As soon as I found out that the Queensland State Archives are located near a station called Fruitgrove in a suburb called Runcorn, I knew getting there would turn out badly. Suburbs are only given such halycon semi-pastoral names when they consist of ugly greenfields-style developments, roaring roadways without footpaths, and scraggling stretches of bush overgrown with bulldozers and weeds. I walked along a seemingly interminable stretch of this bucolic countryside when the taxi arranged by the Archives failed to met the long-delayed train I had caught, cursing Brisbane’s public transport services and humidity.
Roadside in Runcorn
That prelude to the State Archives was a fitting one, really, which are full of bureaucratic detritus in spite of their lovely and cheery staff.

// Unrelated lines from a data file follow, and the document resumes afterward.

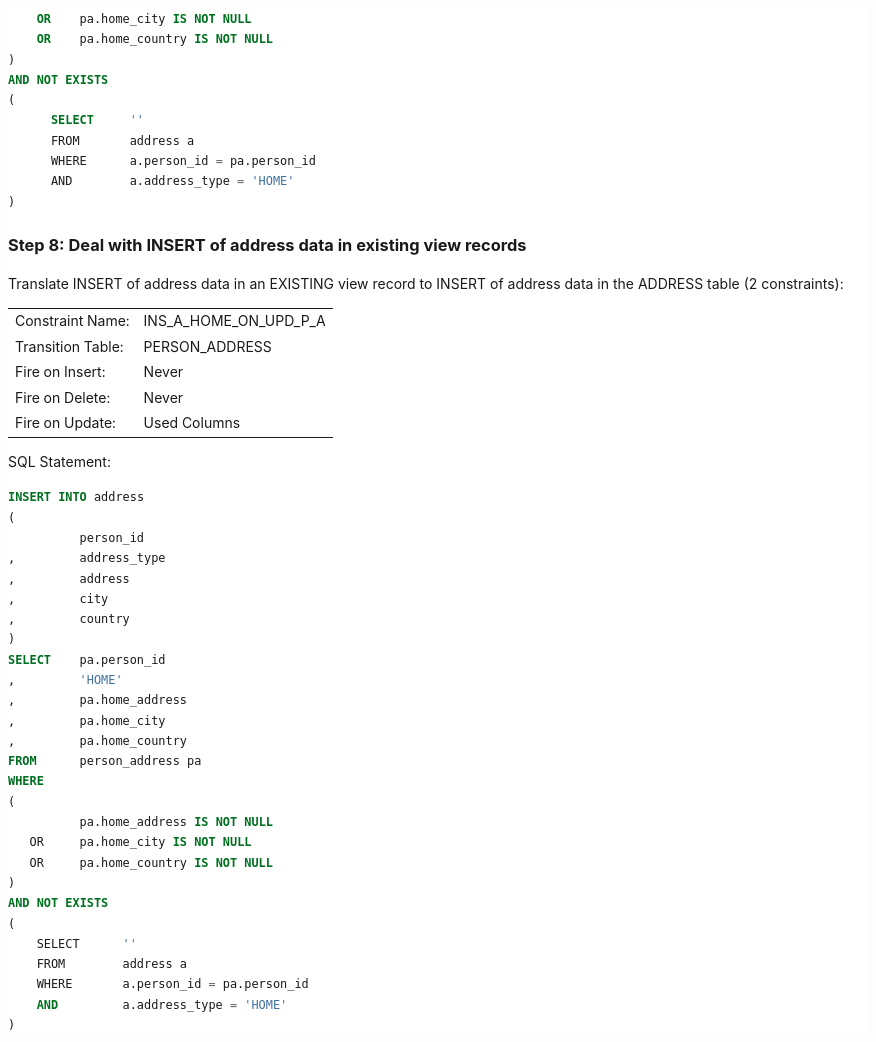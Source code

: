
 ```sql
    OR    pa.home_city IS NOT NULL    
    OR    pa.home_country IS NOT NULL
)
AND NOT EXISTS
(     
      SELECT     ''
      FROM       address a
      WHERE      a.person_id = pa.person_id
      AND        a.address_type = 'HOME'
)
```

### Step 8: Deal with INSERT of address data in existing view records

Translate INSERT of address data in an EXISTING view record to INSERT of address data in the ADDRESS table (2 constraints):

|        |        |
|--------|--------|
|Constraint Name:|INS_A_HOME_ON_UPD_P_A|
|Transition Table:|PERSON_ADDRESS|
|Fire on Insert:|Never   |
|Fire on Delete:|Never   |
|Fire on Update:|Used Columns|



SQL Statement:

```sql
INSERT INTO address
(
          person_id
,         address_type
,         address
,         city
,         country
)
SELECT    pa.person_id
,         'HOME'
,         pa.home_address
,         pa.home_city
,         pa.home_country
FROM      person_address pa
WHERE
(
          pa.home_address IS NOT NULL  
   OR     pa.home_city IS NOT NULL  
   OR     pa.home_country IS NOT NULL
)
AND NOT EXISTS
(
    SELECT      ''
    FROM        address a
    WHERE       a.person_id = pa.person_id    
    AND         a.address_type = 'HOME'
)
```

The Archives are simply stuffed with details of lives overrun by regulations and governmental intervention, some of it well-meaning in a kind of paving-the-road-to-hell way, some of it more obviously infused with animus. I leafed disconsolately through files compiled by police devoted to the eradication of larrikinism and to preventing theatres from spoiling citizens’ peaceful observance of the Sabbath day. I looked at letters from doctors about prostitutes incarcerated in Brisbane’s turn-of-the-century Lock Hospital; in particular, their loathsome habit of talking through the fence to larrikins in the street outside.
The whole thing was depressing, I have to say. And it ended, of course, with another trip though Fruitgrove, past verdant Sunnybank and Fairfield, chastened by the thought of all those broken lives and landscapes not my own.